Engineers will lay cable across 7.7 million square kilometres (3 million square miles) of often challenging terrain which covers an area equivalent to two European Unions.
"There's no kidding about it, it's a massive job," telecommunications analyst Paul Budde told AFP.
"You have to physically go to 10 million premises and bring a cable there, either (by) digging it or via (power) poles and then obviously it's not just having the cable, you have to have the installation in the house."
Specialised French digging machines have been shipped to Tasmania to lay the first of millions of kilometres of fibre-optic cable. By next June, three pilot towns are expected to be enjoying connection speeds of 100 megabits per second.
Just 0.1 percent of Australians are currently linked to fibre-optic cable with most accessing the Internet over the 100-year-old copper telephone network, prompting Rudd to call the country a "broadband backwater".
Rudd, announcing the project in April, said Australia had some of the developed world's slowest Internet speeds and lowest access rates. Some Outback communities rely on dial-up connections and others have no Internet at all.
"It is good for business, good for productivity, good for the delivery of e-health, good for e-education and good for Australia," Rudd said this month.
Industry expert Reg Coutts, who advised the government on the network, said the venture had attracted top-level attention in the United States and other countries.
"There's really an absolute interest, particularly in America, but also in Europe," he told AFP.
"People are asking, 'What the hell are you doing and how are you doing it?' People of course are sceptical," he said.
Laying the network was only the first step, he added, with the real challenge transitioning 10 million customers from old TV, telephone and Internet networks to the new system.

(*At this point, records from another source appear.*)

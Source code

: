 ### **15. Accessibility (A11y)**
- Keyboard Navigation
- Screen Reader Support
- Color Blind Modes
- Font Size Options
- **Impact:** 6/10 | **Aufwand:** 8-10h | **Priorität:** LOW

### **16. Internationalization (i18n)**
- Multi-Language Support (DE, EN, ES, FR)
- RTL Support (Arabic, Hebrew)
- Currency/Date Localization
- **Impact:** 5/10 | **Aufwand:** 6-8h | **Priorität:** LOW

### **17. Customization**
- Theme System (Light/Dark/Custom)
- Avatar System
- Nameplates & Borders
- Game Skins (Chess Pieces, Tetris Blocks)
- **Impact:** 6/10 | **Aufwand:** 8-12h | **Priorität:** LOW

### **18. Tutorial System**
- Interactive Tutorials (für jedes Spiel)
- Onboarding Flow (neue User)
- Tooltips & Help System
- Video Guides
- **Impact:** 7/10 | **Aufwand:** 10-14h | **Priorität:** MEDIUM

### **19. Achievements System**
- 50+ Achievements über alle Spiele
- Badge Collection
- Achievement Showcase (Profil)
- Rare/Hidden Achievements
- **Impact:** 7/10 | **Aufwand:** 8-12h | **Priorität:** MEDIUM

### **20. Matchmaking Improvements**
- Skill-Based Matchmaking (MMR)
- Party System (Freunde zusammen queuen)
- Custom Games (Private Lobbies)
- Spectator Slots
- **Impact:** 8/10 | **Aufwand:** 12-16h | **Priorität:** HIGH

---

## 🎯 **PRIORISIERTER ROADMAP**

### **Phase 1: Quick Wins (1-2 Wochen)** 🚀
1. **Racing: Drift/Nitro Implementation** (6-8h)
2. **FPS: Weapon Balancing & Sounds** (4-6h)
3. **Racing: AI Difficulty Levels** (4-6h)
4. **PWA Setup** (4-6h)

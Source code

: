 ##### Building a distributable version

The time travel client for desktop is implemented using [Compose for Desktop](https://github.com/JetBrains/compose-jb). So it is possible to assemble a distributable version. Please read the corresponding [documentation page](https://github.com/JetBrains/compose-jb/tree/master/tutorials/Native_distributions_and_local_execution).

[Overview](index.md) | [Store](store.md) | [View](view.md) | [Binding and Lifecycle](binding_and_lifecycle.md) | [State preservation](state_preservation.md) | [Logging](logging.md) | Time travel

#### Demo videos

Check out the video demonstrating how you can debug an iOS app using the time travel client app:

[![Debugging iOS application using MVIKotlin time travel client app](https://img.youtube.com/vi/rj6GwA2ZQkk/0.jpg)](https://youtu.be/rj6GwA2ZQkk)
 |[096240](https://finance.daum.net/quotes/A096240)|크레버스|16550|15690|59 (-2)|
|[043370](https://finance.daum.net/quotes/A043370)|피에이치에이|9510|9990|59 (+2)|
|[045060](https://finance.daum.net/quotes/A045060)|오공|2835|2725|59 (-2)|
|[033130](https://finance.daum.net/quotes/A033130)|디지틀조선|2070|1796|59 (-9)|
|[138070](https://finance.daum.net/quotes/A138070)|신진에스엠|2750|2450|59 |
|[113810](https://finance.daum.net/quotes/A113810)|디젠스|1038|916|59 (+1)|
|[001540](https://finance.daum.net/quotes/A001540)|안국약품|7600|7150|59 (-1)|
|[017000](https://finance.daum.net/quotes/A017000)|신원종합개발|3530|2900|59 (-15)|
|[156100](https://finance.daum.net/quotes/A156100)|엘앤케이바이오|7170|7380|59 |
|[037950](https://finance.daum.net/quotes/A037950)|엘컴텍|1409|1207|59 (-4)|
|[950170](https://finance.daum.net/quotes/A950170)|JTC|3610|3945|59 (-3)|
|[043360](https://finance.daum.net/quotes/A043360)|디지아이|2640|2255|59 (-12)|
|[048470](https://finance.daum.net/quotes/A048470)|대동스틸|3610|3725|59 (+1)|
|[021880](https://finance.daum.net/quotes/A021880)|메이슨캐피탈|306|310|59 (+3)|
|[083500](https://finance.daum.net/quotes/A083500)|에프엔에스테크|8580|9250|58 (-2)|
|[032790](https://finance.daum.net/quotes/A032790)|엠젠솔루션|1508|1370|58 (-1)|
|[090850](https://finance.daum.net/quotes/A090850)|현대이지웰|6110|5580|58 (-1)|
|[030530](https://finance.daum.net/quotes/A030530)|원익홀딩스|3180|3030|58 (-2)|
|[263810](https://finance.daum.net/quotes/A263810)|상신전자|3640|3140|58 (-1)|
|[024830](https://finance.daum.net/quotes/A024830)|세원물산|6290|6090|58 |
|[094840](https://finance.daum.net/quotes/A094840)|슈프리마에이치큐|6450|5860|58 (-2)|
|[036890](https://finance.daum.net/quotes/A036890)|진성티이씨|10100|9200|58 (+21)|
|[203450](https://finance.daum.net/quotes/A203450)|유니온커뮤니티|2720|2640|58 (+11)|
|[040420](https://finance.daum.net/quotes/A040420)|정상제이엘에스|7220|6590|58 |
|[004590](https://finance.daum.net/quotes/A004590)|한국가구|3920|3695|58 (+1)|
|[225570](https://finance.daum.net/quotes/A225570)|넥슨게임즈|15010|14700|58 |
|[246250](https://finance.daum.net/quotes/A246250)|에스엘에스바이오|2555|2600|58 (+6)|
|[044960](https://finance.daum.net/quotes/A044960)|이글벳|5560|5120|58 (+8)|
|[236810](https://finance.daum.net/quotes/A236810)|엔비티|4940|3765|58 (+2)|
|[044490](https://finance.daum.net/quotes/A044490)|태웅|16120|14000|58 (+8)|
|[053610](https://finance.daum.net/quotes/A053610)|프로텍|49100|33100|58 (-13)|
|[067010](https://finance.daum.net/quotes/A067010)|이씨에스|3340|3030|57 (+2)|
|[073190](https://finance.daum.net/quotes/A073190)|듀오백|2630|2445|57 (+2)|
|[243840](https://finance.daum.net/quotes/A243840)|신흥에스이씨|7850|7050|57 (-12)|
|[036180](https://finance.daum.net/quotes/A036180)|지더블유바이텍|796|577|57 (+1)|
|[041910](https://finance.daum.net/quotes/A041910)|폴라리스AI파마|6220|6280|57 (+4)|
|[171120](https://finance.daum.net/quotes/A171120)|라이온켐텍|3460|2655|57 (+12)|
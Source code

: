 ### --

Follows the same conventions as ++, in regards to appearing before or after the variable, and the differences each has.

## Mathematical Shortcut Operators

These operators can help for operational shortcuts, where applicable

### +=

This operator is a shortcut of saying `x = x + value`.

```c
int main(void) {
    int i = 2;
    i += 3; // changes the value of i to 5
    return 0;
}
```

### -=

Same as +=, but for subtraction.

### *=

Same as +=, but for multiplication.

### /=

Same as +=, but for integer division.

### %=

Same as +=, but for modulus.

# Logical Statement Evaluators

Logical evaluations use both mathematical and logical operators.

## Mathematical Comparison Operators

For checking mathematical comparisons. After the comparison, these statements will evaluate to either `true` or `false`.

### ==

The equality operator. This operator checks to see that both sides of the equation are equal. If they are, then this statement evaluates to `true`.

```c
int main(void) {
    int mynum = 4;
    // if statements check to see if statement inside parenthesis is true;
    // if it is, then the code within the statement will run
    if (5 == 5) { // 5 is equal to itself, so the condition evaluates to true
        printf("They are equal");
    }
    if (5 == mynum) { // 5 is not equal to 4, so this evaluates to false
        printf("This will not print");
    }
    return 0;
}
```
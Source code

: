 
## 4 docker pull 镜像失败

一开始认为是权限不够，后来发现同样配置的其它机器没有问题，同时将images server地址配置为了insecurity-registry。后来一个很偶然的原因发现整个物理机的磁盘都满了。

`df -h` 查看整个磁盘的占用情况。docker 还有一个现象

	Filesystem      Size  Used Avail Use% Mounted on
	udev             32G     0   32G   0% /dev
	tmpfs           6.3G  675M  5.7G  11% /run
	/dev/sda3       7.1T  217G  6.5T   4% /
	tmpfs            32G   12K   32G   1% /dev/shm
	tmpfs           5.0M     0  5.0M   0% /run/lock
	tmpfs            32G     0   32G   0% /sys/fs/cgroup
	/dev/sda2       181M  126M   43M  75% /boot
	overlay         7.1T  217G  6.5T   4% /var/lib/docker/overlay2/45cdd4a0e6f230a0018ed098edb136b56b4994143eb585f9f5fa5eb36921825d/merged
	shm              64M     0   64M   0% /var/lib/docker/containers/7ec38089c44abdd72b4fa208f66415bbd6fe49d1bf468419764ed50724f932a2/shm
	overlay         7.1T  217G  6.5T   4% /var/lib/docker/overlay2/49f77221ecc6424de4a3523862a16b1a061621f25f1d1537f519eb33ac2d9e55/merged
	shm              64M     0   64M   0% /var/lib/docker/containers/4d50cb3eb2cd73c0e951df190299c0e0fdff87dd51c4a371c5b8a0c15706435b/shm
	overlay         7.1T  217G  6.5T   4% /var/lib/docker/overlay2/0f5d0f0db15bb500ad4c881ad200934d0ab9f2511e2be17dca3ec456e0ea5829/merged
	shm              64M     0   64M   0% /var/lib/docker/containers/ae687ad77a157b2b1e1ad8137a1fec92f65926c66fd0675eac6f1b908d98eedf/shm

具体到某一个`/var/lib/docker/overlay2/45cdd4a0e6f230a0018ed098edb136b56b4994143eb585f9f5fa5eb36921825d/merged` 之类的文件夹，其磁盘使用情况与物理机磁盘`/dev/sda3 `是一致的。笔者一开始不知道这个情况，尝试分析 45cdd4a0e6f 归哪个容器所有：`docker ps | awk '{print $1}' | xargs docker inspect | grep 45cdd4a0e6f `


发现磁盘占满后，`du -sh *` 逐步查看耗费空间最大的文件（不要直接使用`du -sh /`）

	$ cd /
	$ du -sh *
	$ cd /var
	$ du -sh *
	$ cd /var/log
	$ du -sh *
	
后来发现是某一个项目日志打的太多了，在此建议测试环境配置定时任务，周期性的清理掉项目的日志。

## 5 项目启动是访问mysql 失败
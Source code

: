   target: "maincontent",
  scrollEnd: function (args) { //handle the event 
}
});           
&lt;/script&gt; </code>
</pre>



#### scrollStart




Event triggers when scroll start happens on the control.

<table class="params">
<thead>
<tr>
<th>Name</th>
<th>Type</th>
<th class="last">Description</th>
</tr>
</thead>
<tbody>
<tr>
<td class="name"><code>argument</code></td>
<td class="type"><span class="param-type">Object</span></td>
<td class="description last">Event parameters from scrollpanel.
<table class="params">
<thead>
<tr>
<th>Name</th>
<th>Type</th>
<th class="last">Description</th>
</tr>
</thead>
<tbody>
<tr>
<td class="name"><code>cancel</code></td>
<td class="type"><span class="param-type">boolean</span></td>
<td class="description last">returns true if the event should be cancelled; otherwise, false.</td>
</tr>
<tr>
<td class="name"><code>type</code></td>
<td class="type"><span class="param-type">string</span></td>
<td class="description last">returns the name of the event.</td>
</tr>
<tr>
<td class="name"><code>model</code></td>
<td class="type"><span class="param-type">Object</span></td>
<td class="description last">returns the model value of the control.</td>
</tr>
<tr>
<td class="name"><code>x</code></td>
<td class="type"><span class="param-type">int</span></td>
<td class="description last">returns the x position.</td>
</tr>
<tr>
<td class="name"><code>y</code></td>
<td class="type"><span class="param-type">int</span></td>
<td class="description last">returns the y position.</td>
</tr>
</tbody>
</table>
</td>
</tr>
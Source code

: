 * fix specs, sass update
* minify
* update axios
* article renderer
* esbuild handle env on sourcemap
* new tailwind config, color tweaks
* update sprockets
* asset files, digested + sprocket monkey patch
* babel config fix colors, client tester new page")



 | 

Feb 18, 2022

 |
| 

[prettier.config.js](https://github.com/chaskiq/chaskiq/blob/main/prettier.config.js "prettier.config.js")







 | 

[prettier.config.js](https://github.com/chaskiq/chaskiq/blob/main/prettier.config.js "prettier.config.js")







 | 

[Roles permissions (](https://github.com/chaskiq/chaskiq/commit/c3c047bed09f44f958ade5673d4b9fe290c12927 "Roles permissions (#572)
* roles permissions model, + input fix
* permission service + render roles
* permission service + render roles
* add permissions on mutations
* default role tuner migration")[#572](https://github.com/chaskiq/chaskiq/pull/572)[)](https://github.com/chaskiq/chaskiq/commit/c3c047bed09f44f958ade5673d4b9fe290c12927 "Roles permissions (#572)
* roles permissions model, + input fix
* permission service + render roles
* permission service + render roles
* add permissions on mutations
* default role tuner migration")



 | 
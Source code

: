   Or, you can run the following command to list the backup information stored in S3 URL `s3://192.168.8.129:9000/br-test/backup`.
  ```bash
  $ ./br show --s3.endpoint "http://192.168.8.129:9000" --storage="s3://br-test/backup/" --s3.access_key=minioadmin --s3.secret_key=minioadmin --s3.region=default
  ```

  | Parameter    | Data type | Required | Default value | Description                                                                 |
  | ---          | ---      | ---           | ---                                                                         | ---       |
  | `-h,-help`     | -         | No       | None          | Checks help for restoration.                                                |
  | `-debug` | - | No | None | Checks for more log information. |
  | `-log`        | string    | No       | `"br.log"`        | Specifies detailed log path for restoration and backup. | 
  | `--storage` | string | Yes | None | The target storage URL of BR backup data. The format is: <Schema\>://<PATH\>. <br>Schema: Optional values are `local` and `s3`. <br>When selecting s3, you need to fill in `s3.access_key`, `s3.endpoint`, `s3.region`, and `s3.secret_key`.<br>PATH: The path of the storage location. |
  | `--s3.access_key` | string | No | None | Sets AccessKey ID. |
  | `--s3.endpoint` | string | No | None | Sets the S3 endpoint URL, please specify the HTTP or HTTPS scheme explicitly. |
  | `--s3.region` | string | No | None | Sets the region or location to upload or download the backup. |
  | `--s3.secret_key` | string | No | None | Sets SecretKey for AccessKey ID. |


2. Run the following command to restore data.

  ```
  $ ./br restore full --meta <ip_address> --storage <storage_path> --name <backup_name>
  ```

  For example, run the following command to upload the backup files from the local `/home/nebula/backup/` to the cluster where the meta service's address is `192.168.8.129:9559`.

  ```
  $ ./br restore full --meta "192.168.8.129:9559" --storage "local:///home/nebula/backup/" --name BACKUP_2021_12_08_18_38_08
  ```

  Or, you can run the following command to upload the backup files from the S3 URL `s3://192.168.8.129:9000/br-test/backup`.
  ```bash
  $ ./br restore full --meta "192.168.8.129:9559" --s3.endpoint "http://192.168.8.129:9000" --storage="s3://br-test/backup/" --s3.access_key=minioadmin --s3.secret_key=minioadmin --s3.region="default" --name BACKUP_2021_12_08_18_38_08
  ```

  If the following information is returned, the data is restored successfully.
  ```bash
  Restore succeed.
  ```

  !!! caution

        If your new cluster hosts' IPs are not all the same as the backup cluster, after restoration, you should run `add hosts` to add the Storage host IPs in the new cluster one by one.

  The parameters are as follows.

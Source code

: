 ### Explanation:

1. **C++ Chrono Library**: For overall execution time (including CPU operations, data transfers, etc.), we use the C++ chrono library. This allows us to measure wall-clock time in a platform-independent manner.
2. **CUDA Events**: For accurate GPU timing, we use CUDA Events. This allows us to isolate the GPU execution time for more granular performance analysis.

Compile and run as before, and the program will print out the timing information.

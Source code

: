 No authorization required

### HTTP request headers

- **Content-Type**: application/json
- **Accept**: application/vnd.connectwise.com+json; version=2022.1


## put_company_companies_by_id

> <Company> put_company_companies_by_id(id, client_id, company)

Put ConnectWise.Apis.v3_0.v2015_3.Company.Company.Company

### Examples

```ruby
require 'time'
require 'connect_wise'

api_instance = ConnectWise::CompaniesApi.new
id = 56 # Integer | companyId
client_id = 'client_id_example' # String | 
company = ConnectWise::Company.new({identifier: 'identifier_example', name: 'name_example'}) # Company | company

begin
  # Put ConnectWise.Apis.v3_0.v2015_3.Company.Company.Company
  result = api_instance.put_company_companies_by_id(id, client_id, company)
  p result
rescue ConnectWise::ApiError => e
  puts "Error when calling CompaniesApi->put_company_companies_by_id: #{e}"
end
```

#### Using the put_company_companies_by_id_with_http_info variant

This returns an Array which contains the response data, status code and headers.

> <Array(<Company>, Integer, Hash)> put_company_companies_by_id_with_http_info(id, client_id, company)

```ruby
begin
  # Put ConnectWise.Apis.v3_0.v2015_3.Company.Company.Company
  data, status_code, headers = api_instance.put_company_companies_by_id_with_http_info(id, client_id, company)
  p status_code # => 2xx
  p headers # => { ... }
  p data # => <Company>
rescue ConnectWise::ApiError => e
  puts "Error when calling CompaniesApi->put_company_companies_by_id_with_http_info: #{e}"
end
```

"That alone, we have never seen on that magnitude anywhere in the world," Budde said.
Once laid, there was "really no limit" to what the fibre network could do, said Ravi Bhatia, CEO of Primus Telecom and spokesman for industry consortium Terria.
He said technological advances in areas such as satellite mapping would make the roll-out easier than it would have been even three years ago, allowing for "smart" deployment of resources and machines to dig and pull cable.
"By using the latest technology building this network we create another set of skills which we can then export to other countries and build their networks," said Bhatia.
Government adviser Coutts said every developed country was grappling with the same question: how to replace ageing once-public infrastructure that now belonged to private companies.
Teams of lawyers and economists were racing to untangle complex commercial questions of how to use existing exchanges, underground ducts and power lines to minimise building work, said Budde.
Australia moved to deal with the problem by serving telco giant Telstra, the former state-owned monopoly, with an ultimatum to split its network and retail businesses or face being barred from further wireless spectrum.
Coutts said there was "a lot of infrastructure that could potentially be utilised in the NBN (National Broadband Network)" but estimated it was only about 10 percent of what was needed.
"Most of what's going to go on is purely civil works, actually pulling in and splicing optical fibre to replace the copper," he said.